Add all ingredients into a jar or bowl and whisk vigorously to break up any clumps of chia seeds and ensure an even mixture. Feel free to customize it further, by adding any flavorful add-ins (see list of ideas below), before whisking again for optimal results.

Refrigerate before covering and stirring after 10 minutes to prevent any clumps from forming and to check on its texture; if it seems too runny or thick for your liking, add more chia seeds while for too thick textures, add additional milk.

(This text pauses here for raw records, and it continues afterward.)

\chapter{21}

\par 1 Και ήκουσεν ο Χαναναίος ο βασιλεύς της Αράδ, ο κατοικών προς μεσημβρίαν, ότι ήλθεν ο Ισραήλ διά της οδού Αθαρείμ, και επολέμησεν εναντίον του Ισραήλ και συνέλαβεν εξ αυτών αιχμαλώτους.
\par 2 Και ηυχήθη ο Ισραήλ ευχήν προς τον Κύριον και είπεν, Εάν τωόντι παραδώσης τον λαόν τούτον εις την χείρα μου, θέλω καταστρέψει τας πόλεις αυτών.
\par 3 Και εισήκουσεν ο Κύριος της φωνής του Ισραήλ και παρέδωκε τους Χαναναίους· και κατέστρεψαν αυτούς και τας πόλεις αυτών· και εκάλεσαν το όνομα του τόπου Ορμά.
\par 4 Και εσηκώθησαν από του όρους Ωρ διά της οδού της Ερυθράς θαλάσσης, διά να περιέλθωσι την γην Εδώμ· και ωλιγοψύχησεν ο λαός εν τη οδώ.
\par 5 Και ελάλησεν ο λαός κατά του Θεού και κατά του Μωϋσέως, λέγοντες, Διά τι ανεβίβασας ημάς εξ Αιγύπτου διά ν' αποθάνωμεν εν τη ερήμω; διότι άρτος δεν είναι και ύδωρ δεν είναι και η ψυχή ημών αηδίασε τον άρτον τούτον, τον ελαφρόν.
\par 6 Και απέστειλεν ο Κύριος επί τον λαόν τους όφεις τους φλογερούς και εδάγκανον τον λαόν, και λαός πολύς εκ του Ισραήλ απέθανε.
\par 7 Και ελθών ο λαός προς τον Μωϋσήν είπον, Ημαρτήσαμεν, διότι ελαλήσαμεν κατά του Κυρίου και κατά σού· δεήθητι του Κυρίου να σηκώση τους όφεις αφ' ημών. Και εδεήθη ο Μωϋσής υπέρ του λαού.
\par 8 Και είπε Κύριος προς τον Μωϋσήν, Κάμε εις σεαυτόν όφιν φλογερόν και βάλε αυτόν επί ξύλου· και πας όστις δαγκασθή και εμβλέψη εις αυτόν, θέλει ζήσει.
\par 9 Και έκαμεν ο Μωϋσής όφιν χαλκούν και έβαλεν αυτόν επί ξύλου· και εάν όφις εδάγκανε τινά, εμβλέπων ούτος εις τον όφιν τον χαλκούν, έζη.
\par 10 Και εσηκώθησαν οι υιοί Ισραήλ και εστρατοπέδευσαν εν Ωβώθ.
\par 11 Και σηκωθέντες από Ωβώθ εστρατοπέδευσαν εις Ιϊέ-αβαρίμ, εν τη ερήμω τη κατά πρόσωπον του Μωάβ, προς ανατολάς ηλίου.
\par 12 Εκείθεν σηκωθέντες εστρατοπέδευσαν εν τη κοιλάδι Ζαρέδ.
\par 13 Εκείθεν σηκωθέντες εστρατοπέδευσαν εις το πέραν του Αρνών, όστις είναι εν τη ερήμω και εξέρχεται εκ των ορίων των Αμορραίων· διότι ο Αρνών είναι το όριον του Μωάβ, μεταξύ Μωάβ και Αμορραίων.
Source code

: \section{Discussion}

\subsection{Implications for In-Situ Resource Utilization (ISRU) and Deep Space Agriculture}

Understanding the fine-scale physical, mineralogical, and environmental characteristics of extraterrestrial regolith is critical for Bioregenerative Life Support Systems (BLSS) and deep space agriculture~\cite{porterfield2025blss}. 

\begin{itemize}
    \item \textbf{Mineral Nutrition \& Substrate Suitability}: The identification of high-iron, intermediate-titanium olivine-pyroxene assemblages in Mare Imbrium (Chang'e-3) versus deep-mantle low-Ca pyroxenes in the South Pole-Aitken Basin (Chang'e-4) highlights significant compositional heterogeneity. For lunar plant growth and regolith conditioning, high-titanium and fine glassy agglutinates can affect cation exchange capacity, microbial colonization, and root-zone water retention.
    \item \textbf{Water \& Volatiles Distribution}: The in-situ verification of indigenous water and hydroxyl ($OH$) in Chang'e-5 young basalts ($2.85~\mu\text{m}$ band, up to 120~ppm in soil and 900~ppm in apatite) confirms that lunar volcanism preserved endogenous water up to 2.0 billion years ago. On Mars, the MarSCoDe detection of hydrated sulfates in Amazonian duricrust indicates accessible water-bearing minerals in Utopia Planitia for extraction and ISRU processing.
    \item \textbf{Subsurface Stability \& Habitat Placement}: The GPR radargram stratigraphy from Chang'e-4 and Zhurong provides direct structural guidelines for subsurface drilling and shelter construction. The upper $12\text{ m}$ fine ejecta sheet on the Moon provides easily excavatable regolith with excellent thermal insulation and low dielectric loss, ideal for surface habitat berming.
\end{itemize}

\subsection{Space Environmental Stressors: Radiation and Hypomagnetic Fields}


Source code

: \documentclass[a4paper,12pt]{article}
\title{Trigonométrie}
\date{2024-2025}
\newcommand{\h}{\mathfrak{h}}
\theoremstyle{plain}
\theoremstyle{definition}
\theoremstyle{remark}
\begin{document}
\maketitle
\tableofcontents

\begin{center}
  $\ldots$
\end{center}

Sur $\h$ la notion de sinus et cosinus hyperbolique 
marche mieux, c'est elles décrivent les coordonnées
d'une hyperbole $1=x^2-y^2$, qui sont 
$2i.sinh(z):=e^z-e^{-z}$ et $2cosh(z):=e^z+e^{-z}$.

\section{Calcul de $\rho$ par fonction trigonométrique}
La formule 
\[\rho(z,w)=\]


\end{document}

Once the pudding has set, serve it in a glass or bowl and top it off with any of your preferred toppings – fruit, nuts or granola should be saved until right before serving so they remain crisp without becoming soggy! Enjoy your treat!

FAQ

How long does chia pudding need to sit before you can eat it?

Chia pudding should sit for at least 2 to 4 hours, but overnight is best. This gives the chia seeds enough time to fully absorb the liquid and create that thick, creamy pudding texture.

Why did my chia seed pudding not set?

If your chia pudding didn’t set, it’s usually because of too little chia, too much liquid, or not enough resting time. Make sure you use the correct ratio (about 3 tablespoons chia seeds per 1 cup of milk), stir twice during the first 15 minutes to prevent clumping, and let it chill at least 4 hours.

How long should chia seeds be soaked for pudding?

For the best texture, soak chia seeds for a minimum of 4 hours. Allowing them to rest overnight produces a smoother, thicker pudding. The longer they soak, the more liquid they absorb, which improves consistency.

What is the ratio of chia seeds to milk?

The ideal chia pudding ratio is 3 tablespoons chia seeds to 1 cup of milk. This gives a perfectly thick but spoonable texture. For a thinner pudding, use slightly more milk; for a thicker one, add a bit more chia.

Conclusion

Chia seed pudding is the perfect blend of convenience, flavor, and nutrition. With just a few ingredients, you can create a creamy, satisfying breakfast or snack that fuels your day with plant-based protein, fiber, and healthy fats. Whether you enjoy it plain or topped with fruits, nuts, or granola, this easy chia seed pudding recipe proves that healthy eating can be simple, delicious, and endlessly versatile. Try it today and make it your go-to meal prep favorite!